Siemens wil rendabeler zijn zonder ‘Europees’ karakter te verliezen

Bruno Leijnse Redacteur bij Trends

Siemens is in België vooral bekend om zijn mobieltjes en zijn sponsoring van tennissterren. Maar het conglomeraat waaiert uit van krachtcentrales tot televisie. Heeft het Duitse concern het trouwens niet erg moeilijk? En welke rol krijgen de Belgische vestigingen?

Als Bert Vandenbosch bij Siemens in Huizingen arriveert, rolt hij zijn Steelcase-kastje naar een van de vrije bureaus achter de doorzichtige vlinderschermen. Flexoffice is de Siemens-term voor die manier van werken. Het experiment begon drie jaar geleden, in de tijd dat de Siemens-campus in Huizingen werd opgetrokken, waar nu nagenoeg 1650 mensen werken – en waar 91 jobs bedreigd zijn. Het is niet omwille van tests met flexbureaus, thuiswerk of satellietkantoren, dat Siemens nog niet weggetrokken is uit zijn sombere hoofdzetel aan de Charleroisesteenweg in Brussel, die al twee jaar geleden in een sale-and-leasebackoperatie is verkocht.

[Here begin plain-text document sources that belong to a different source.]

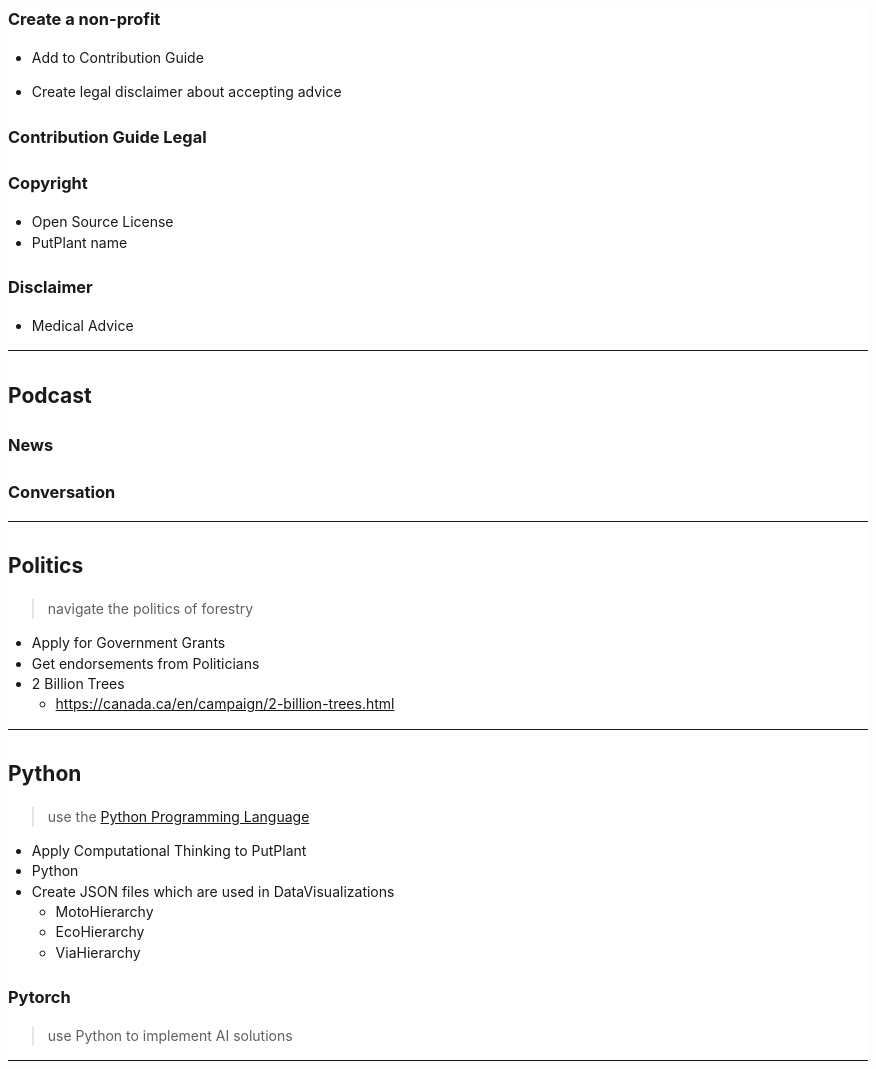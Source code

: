 ### Create a non-profit

- Add to Contribution Guide

- Create legal disclaimer about accepting advice

### Contribution Guide Legal

### Copyright

- Open Source License
- PutPlant name

### Disclaimer

- Medical Advice

---

## Podcast

### News

### Conversation

---

## Politics

> navigate the politics of forestry

- Apply for Government Grants
- Get endorsements from Politicians
- 2 Billion Trees
    - <https://canada.ca/en/campaign/2-billion-trees.html>

---

## Python

> use the [Python Programming Language](https://python.org)

- Apply Computational Thinking to PutPlant
- Python
- Create JSON files which are used in DataVisualizations
    - MotoHierarchy
    - EcoHierarchy
    - ViaHierarchy

### Pytorch

> use Python to implement AI solutions
---
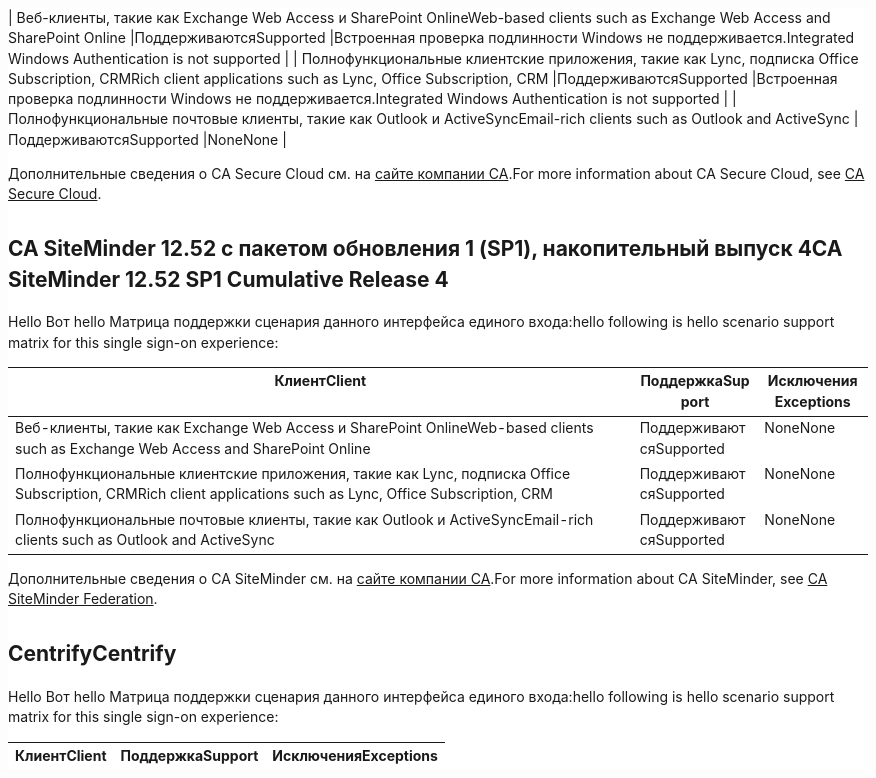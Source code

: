 | <span data-ttu-id="222c1-212">Веб-клиенты, такие как Exchange Web Access и SharePoint Online</span><span class="sxs-lookup"><span data-stu-id="222c1-212">Web-based clients such as Exchange Web Access and SharePoint Online</span></span> |<span data-ttu-id="222c1-213">Поддерживаются</span><span class="sxs-lookup"><span data-stu-id="222c1-213">Supported</span></span> |<span data-ttu-id="222c1-214">Встроенная проверка подлинности Windows не поддерживается.</span><span class="sxs-lookup"><span data-stu-id="222c1-214">Integrated Windows Authentication is not supported</span></span> |
| <span data-ttu-id="222c1-215">Полнофункциональные клиентские приложения, такие как Lync, подписка Office Subscription, CRM</span><span class="sxs-lookup"><span data-stu-id="222c1-215">Rich client applications such as Lync, Office Subscription, CRM</span></span> |<span data-ttu-id="222c1-216">Поддерживаются</span><span class="sxs-lookup"><span data-stu-id="222c1-216">Supported</span></span> |<span data-ttu-id="222c1-217">Встроенная проверка подлинности Windows не поддерживается.</span><span class="sxs-lookup"><span data-stu-id="222c1-217">Integrated Windows Authentication is not supported</span></span> |
| <span data-ttu-id="222c1-218">Полнофункциональные почтовые клиенты, такие как Outlook и ActiveSync</span><span class="sxs-lookup"><span data-stu-id="222c1-218">Email-rich clients such as Outlook and ActiveSync</span></span> |<span data-ttu-id="222c1-219">Поддерживаются</span><span class="sxs-lookup"><span data-stu-id="222c1-219">Supported</span></span> |<span data-ttu-id="222c1-220">None</span><span class="sxs-lookup"><span data-stu-id="222c1-220">None</span></span> |

<span data-ttu-id="222c1-221">Дополнительные сведения о CA Secure Cloud см. на [сайте компании CA](http://www.ca.com/us/products/security-as-a-service.aspx).</span><span class="sxs-lookup"><span data-stu-id="222c1-221">For more information about CA Secure Cloud, see [CA Secure Cloud](http://www.ca.com/us/products/security-as-a-service.aspx).</span></span>

## <a name="ca-siteminder-1252-sp1-cumulative-release-4"></a><span data-ttu-id="222c1-222">CA SiteMinder 12.52 с пакетом обновления 1 (SP1), накопительный выпуск 4</span><span class="sxs-lookup"><span data-stu-id="222c1-222">CA SiteMinder 12.52 SP1 Cumulative Release 4</span></span>

<span data-ttu-id="222c1-223">Hello Вот hello Матрица поддержки сценария данного интерфейса единого входа:</span><span class="sxs-lookup"><span data-stu-id="222c1-223">hello following is hello scenario support matrix for this single sign-on experience:</span></span> 

| <span data-ttu-id="222c1-224">Клиент</span><span class="sxs-lookup"><span data-stu-id="222c1-224">Client</span></span> | <span data-ttu-id="222c1-225">Поддержка</span><span class="sxs-lookup"><span data-stu-id="222c1-225">Support</span></span> | <span data-ttu-id="222c1-226">Исключения</span><span class="sxs-lookup"><span data-stu-id="222c1-226">Exceptions</span></span> |
| --- | --- | --- |
| <span data-ttu-id="222c1-227">Веб-клиенты, такие как Exchange Web Access и SharePoint Online</span><span class="sxs-lookup"><span data-stu-id="222c1-227">Web-based clients such as Exchange Web Access and SharePoint Online</span></span> |<span data-ttu-id="222c1-228">Поддерживаются</span><span class="sxs-lookup"><span data-stu-id="222c1-228">Supported</span></span> |<span data-ttu-id="222c1-229">None</span><span class="sxs-lookup"><span data-stu-id="222c1-229">None</span></span> |
| <span data-ttu-id="222c1-230">Полнофункциональные клиентские приложения, такие как Lync, подписка Office Subscription, CRM</span><span class="sxs-lookup"><span data-stu-id="222c1-230">Rich client applications such as Lync, Office Subscription, CRM</span></span> |<span data-ttu-id="222c1-231">Поддерживаются</span><span class="sxs-lookup"><span data-stu-id="222c1-231">Supported</span></span> |<span data-ttu-id="222c1-232">None</span><span class="sxs-lookup"><span data-stu-id="222c1-232">None</span></span> |
| <span data-ttu-id="222c1-233">Полнофункциональные почтовые клиенты, такие как Outlook и ActiveSync</span><span class="sxs-lookup"><span data-stu-id="222c1-233">Email-rich clients such as Outlook and ActiveSync</span></span> |<span data-ttu-id="222c1-234">Поддерживаются</span><span class="sxs-lookup"><span data-stu-id="222c1-234">Supported</span></span> |<span data-ttu-id="222c1-235">None</span><span class="sxs-lookup"><span data-stu-id="222c1-235">None</span></span> |

<span data-ttu-id="222c1-236">Дополнительные сведения о CA SiteMinder см. на [сайте компании CA](http://www.ca.com/us/products/ca-single-sign-on.html).</span><span class="sxs-lookup"><span data-stu-id="222c1-236">For more information about CA SiteMinder, see [CA SiteMinder Federation](http://www.ca.com/us/products/ca-single-sign-on.html).</span></span> 

## <a name="centrify"></a><span data-ttu-id="222c1-237">Centrify</span><span class="sxs-lookup"><span data-stu-id="222c1-237">Centrify</span></span>

<span data-ttu-id="222c1-238">Hello Вот hello Матрица поддержки сценария данного интерфейса единого входа:</span><span class="sxs-lookup"><span data-stu-id="222c1-238">hello following is hello scenario support matrix for this single sign-on experience:</span></span>

| <span data-ttu-id="222c1-239">Клиент</span><span class="sxs-lookup"><span data-stu-id="222c1-239">Client</span></span> | <span data-ttu-id="222c1-240">Поддержка</span><span class="sxs-lookup"><span data-stu-id="222c1-240">Support</span></span> | <span data-ttu-id="222c1-241">Исключения</span><span class="sxs-lookup"><span data-stu-id="222c1-241">Exceptions</span></span> |
| --- | --- | --- |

Siemens dubt over wat het met twee van zijn belangrijkste divisies moet. De communicatieafdeling Siemens Communications (“Com”, met het vroegere Siemens Atea) omvat sinds 2004 zowel vaste als mobiele telefonie. De divisie is op internationaal vlak nipt winstgevend, maar zou veel sterker presteren zonder de fel verlieslatende mobiele telefoons. De informaticadivisie Siemens Business Services (SBS) heeft op internationaal vlak drie kwartalen met verlies achter de rug.

“Wat nu gebeurt, is niet nieuw,” zegt de Belgische CEO Francis Verheughe over de pogingen van de nieuwe Siemens-topman Klaus Kleinfeld (47) om de winstmarges in alle divisies van de groep internationaal op een aanvaardbaar peil te brengen. “Drie jaar geleden al heeft Siemens uitgetekend waar men per activiteitendomein moest belanden qua winstgevendheid om tegenover concurrenten met dezelfde activiteit tot de topgroep te behoren.” In een aantal van zijn twaalf divisies zijn die doelstellingen gehaald of overtroffen. “In medische technologie, energie en automatisering zijn we heel goed bezig,” vindt Verheughe. Ook de lichtdochter Osram klopt haar doelstellingen.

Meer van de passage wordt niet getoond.